Il me pressa sur son sein, et levant les yeux au ciel, il me parut sublime. Son visage prit une expression que je n’avais vue que dans ces têtes de saints et d’apôtres, chefs-d’œuvre de peinture qui ornaient l’église du couvent. Ce que j’avais pris pour de l’égarement eut à mes yeux le caractère de l’inspiration. Je crus voir un archange, et pliant les deux genoux, je me prosternai devant lui.

Il m’imposa les mains, en disant : « Cesse de souffrir ! que la flèche acérée de la douleur cesse de déchirer ton sein ; que le dard empoisonné de l’injustice et de la persécution cesse de percer ta poitrine ; que le sang de ton cœur cesse d’arroser des marbres insensibles. Sois consolé, sois guéri, sois fort, sois béni. Lève-toi !

Je me relevai et sentis mon ame inondée d’une telle consolation, mon esprit raffermi par une espérance si vive, que je m’écriai : Oui, un miracle s’est accompli en moi, et je reconnais maintenant que vous êtes un saint devant le Seigneur.
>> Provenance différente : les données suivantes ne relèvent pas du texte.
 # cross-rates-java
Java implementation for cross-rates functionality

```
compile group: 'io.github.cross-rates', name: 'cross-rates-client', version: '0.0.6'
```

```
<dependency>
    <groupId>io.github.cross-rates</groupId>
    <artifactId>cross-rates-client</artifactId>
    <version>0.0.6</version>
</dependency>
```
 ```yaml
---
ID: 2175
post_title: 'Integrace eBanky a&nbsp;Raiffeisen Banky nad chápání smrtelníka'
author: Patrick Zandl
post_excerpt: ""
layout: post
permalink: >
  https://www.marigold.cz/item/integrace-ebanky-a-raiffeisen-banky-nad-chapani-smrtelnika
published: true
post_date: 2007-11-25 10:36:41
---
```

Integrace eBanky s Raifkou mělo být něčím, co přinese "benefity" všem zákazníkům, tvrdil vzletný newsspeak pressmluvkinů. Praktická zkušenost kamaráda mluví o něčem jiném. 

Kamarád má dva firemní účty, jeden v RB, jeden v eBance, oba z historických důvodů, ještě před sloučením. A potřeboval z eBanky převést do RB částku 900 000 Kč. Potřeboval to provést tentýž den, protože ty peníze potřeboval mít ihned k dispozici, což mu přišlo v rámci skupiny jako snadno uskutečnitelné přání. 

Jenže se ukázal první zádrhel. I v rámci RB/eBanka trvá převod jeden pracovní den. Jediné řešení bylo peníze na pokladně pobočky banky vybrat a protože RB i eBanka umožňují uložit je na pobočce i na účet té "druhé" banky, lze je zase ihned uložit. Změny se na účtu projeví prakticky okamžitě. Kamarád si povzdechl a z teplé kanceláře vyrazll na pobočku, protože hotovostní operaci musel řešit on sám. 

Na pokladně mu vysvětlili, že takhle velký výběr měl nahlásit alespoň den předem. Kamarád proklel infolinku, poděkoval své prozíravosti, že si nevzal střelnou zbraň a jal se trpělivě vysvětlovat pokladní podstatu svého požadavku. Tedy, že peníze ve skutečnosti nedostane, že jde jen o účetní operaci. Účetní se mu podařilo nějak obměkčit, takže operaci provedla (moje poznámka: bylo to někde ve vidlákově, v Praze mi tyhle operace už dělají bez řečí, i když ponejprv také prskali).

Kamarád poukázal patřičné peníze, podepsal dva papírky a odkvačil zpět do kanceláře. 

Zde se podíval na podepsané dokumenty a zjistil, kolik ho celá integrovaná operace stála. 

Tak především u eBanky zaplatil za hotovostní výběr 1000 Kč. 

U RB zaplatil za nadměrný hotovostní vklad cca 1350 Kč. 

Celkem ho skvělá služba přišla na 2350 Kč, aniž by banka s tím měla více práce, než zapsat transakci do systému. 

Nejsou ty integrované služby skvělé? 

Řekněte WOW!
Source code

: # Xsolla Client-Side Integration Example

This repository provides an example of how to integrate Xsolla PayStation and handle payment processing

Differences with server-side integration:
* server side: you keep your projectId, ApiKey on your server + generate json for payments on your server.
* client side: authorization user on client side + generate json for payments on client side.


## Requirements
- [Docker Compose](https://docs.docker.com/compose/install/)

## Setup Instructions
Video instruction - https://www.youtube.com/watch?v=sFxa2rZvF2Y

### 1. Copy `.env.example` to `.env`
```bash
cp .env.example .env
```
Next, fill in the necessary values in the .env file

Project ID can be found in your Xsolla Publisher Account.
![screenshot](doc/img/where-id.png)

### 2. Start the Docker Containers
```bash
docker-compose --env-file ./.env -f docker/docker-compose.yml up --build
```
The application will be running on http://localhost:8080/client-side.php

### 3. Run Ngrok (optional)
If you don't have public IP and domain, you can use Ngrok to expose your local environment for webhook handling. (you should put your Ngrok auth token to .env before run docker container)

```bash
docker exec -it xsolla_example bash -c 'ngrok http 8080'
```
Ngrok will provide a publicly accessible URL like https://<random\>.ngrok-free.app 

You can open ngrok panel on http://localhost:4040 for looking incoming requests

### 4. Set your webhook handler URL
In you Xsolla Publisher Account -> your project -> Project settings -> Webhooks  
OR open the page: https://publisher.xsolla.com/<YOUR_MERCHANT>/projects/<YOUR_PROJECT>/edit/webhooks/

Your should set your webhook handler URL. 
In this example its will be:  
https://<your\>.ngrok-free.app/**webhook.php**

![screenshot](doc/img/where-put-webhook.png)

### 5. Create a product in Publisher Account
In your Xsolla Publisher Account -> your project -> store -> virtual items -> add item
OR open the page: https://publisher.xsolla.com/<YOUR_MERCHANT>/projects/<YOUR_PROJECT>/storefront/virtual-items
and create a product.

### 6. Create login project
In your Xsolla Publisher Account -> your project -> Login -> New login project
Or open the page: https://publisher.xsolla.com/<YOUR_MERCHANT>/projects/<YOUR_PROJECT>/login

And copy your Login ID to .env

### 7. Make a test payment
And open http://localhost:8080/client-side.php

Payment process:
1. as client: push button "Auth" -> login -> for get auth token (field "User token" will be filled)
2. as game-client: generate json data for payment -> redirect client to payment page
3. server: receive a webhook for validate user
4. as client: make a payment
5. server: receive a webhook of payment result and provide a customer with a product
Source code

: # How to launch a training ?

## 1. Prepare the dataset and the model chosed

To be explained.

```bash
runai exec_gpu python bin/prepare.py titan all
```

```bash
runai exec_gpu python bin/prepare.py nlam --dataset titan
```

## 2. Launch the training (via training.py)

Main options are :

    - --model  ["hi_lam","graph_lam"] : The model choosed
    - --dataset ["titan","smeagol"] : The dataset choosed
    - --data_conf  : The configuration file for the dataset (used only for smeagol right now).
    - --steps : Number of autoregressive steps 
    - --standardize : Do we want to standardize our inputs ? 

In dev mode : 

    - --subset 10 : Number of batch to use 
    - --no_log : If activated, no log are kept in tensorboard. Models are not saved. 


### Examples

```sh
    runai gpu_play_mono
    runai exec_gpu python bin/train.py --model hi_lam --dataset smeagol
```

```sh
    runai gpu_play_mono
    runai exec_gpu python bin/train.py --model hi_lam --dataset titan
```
— Ne parle pas ainsi, mon enfant, d’un homme faible et malheureux, me dit-il avec tristesse ; je suis un être ignorant et borné, dont l’Esprit a eu pitié quelquefois. Qu’il soit loué à cette heure, puisque j’ai eu la puissance de te guérir. Va en paix ; sois prudent, ne me parle en présence de personne, et ne viens me voir qu’en secret.

— Ne me renvoyez pas encore, mon père, lui dis-je, car qui sait quand je pourrai revenir ? Il y a des peines si sévères contre ceux qui approchent de votre laboratoire, que je serai peut-être bien longtemps avant de pouvoir goûter de nouveau la douceur de votre entretien.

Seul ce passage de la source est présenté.